Exercise
From the line that includes "[Changelog]: CHANGELOG.md" to the last line of the records, inclusive, repeat each line exactly.
:: Excerpted records
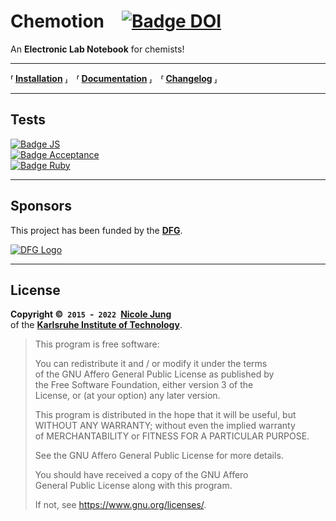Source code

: # Chemotion [![Badge DOI]][DOI]

An **Electronic Lab Notebook** for chemists!

---

**⸢ [Installation] ⸥ ⸢ [Documentation] ⸥ ⸢ [Changelog] ⸥**

---

## Tests

[![Badge JS]][JS Tests] <br>
[![Badge Acceptance]][Acceptance Tests]  <br>
[![Badge Ruby]][Ruby Tests]

---

## Sponsors

This project has been funded by the **[DFG]**.

[![DFG Logo]][DFG]

---

## License

**Copyright © `2015` - `2022` [Nicole Jung]** <br>
of the **[Karlsruhe Institute of Technology]**.

> This program is free software:
>
> You can redistribute it and / or  modify it under the terms <br>
> of the GNU Affero General Public License as published by <br>
> the Free Software Foundation, either version 3 of the <br>
> License, or (at your option) any later version.
>
> This program is distributed in the hope that it will be useful, but <br>
> WITHOUT ANY WARRANTY; without even the implied warranty <br>
> of MERCHANTABILITY or FITNESS FOR A PARTICULAR PURPOSE.
>
> See the GNU Affero General Public License for more details.
>
> You should have received a copy of the GNU Affero<br>
> General Public License along with this program.
>
> If not, see <https://www.gnu.org/licenses/>.



<!----------------------------------------------------------------------------->

[Installation]: https://www.chemotion.net/chemotionsaurus/docs/category/installation
[Documentation]: https://www.chemotion.net/chemotionsaurus/docs/category/manual
[Changelog]: CHANGELOG.md

[DFG]: https://www.dfg.de/en/
[DFG Logo]: https://www.dfg.de/zentralablage/bilder/service/logos_corporate_design/logo_negativ_267.png

[Nicole Jung]: mailto:nicole.jung@kit.edu
[Karlsruhe Institute of Technology]: https://www.kit.edu/english/

[JS Tests]: https://github.com/ComPlat/chemotion_ELN/actions/workflows/testjs.yml/badge.svg?branch=development-5
[Ruby Tests]: https://github.com/ComPlat/chemotion_ELN/actions/workflows/testrb.yml/badge.svg?branch=development-5
[Acceptance Tests]: https://github.com/ComPlat/chemotion_ELN/actions/workflows/testacceptance.yml/badge.svg?branch=development-5
[DOI]: https://doi.org/10.5281/zenodo.1054134

[Badge JS]: https://github.com/ComPlat/chemotion_ELN/actions/workflows/testjs.yml/badge.svg?branch=development-5
[Badge Ruby]: https://github.com/ComPlat/chemotion_ELN/actions/workflows/testrb.yml/badge.svg?branch=development-5
[Badge Acceptance]: https://github.com/ComPlat/chemotion_ELN/actions/workflows/testacceptance.yml/badge.svg?branch=development-5
[Badge DOI]: https://zenodo.org/badge/DOI/10.5281/zenodo.1054134.svg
::::
Answer to this task
[Changelog]: CHANGELOG.md

[DFG]: https://www.dfg.de/en/
[DFG Logo]: https://www.dfg.de/zentralablage/bilder/service/logos_corporate_design/logo_negativ_267.png

[Nicole Jung]: mailto:nicole.jung@kit.edu
[Karlsruhe Institute of Technology]: https://www.kit.edu/english/

[JS Tests]: https://github.com/ComPlat/chemotion_ELN/actions/workflows/testjs.yml/badge.svg?branch=development-5
[Ruby Tests]: https://github.com/ComPlat/chemotion_ELN/actions/workflows/testrb.yml/badge.svg?branch=development-5
[Acceptance Tests]: https://github.com/ComPlat/chemotion_ELN/actions/workflows/testacceptance.yml/badge.svg?branch=development-5
[DOI]: https://doi.org/10.5281/zenodo.1054134

[Badge JS]: https://github.com/ComPlat/chemotion_ELN/actions/workflows/testjs.yml/badge.svg?branch=development-5
[Badge Ruby]: https://github.com/ComPlat/chemotion_ELN/actions/workflows/testrb.yml/badge.svg?branch=development-5
[Badge Acceptance]: https://github.com/ComPlat/chemotion_ELN/actions/workflows/testacceptance.yml/badge.svg?branch=development-5
[Badge DOI]: https://zenodo.org/badge/DOI/10.5281/zenodo.1054134.svg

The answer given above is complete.